Enforces governance policies. When an organization attempts to issue a credential, the platform validates the request against the organization’s attestation. If the organization tries to issue a credential type it’s not authorized for, the request is rejected — before the credential is signed. Policy enforcement is automated, not advisory.
Enables dynamic trust. Attestations have validity periods. They can be renewed, suspended, or revoked. If a healthcare provider loses its accreditation, its attestation is revoked, and it can no longer issue health credentials — even though its signing key remains valid. Trust governance is dynamic; PKI is mostly static.
Supports hierarchical trust. Trust frameworks can be multi-level: a national trust framework governs regional frameworks, which govern sectoral frameworks. A provincial health ministry is authorized by the national health authority, which is authorized by the national trust framework. The chain is explicit, auditable, and machine-verifiable.
Why this matters for governments
A government launching a digital identity ecosystem will eventually need to authorize hundreds of organizations across multiple sectors to issue credentials. Without trust governance:
- There’s no systematic way to authorize new issuers.

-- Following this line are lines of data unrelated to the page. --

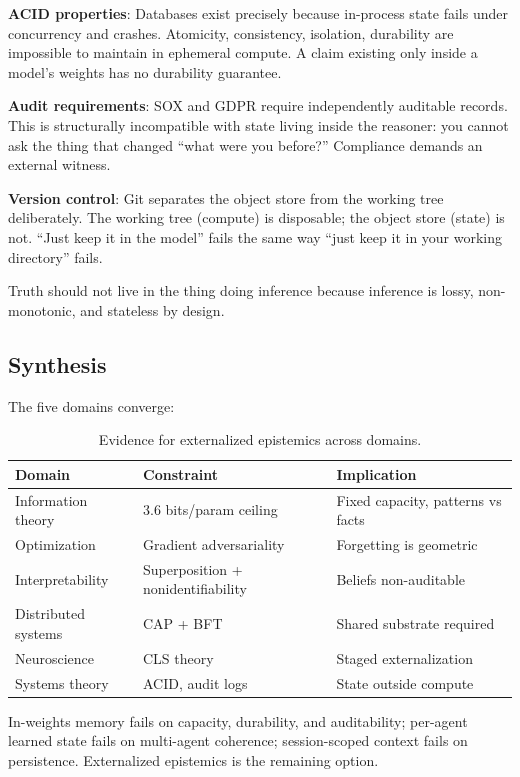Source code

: \documentclass[11pt,letterpaper]{article}
\begin{document}
\textbf{ACID properties}: Databases exist precisely because in-process state fails under concurrency and crashes. Atomicity, consistency, isolation, durability are impossible to maintain in ephemeral compute. A claim existing only inside a model's weights has no durability guarantee.

\textbf{Audit requirements}: SOX and GDPR require independently auditable records. This is structurally incompatible with state living inside the reasoner: you cannot ask the thing that changed ``what were you before?'' Compliance demands an external witness.

\textbf{Version control}: Git separates the object store from the working tree deliberately. The working tree (compute) is disposable; the object store (state) is not. ``Just keep it in the model'' fails the same way ``just keep it in your working directory'' fails.

Truth should not live in the thing doing inference because inference is lossy, non-monotonic, and stateless by design.

\subsection{Synthesis}

The five domains converge:

\begin{table}[H]
\centering
\caption{Evidence for externalized epistemics across domains.}
\label{tab:evidence}
\begin{tabular}{@{}lll@{}}
\toprule
\textbf{Domain} & \textbf{Constraint} & \textbf{Implication} \\
\midrule
Information theory & 3.6 bits/param ceiling & Fixed capacity, patterns vs facts \\
Optimization & Gradient adversariality & Forgetting is geometric \\
Interpretability & Superposition + nonidentifiability & Beliefs non-auditable \\
Distributed systems & CAP + BFT & Shared substrate required \\
Neuroscience & CLS theory & Staged externalization \\
Systems theory & ACID, audit logs & State outside compute \\
\bottomrule
\end{tabular}
\end{table}

In-weights memory fails on capacity, durability, and auditability; per-agent learned state fails on multi-agent coherence; session-scoped context fails on persistence. Externalized epistemics is the remaining option.
\end{document}
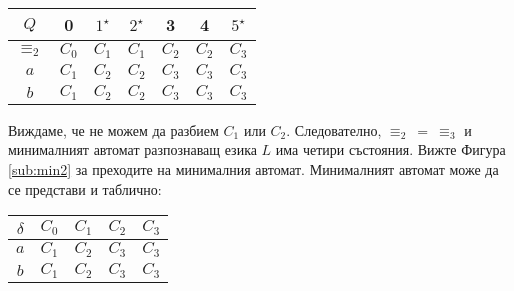 \begin{example}
\begin{itemize}
      \begin{tabular}{|c|c|c|c|c|c|c|}
        \hline
        $Q$ & 0 & $1^\star$ & $2^\star$ & 3 & 4 & $5^\star$ \\
        \hline
        \hline
        $\equiv_2$ & $C_0$ & $C_1$ & $C_1$ & $C_2$ & $C_2$ & $C_3$\\
        \hline
        $a$ & $C_1$ & $C_2$ & $C_2$ & $C_3$ & $C_3$ & $C_3$\\
        \hline
        $b$ & $C_1$ & $C_2$ & $C_2$ & $C_3$ & $C_3$ & $C_3$\\
        \hline
      \end{tabular}
      
      Виждаме, че не можем да разбием $C_1$ или $C_2$.
      Следователно, $\equiv_2\ =\ \equiv_3$ и минималният автомат разпознаващ езика $L$
      има четири състояния. Вижте Фигура \ref{sub:min2} за преходите на минималния автомат.
      Минималният автомат може да се представи и таблично:

      \begin{tabular}{|c|c|c|c|c|}
        \hline
        $\delta$ & $C_0$ & $C_1$ & $C_2$ & $C_3$ \\
        \hline
        $a$ & $C_1$ & $C_2$ & $C_3$ & $C_3$ \\
        \hline
        $b$ & $C_1$ & $C_2$ & $C_3$ & $C_3$ \\
        \hline
      \end{tabular}
      
  \end{itemize}
\end{example}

- There’s no automated way to prevent unauthorized issuance.
- There’s no efficient way to revoke an issuer’s authorization.
- There’s no auditable record of who authorized whom.
Trust governance provides the institutional infrastructure for a credential ecosystem — the rules of who can do what, enforced by the platform, auditable by the government, and transparent to verifiers.
Trust governance is the enabler that makes ecosystem extensibility safe — without it, extensibility is a security risk.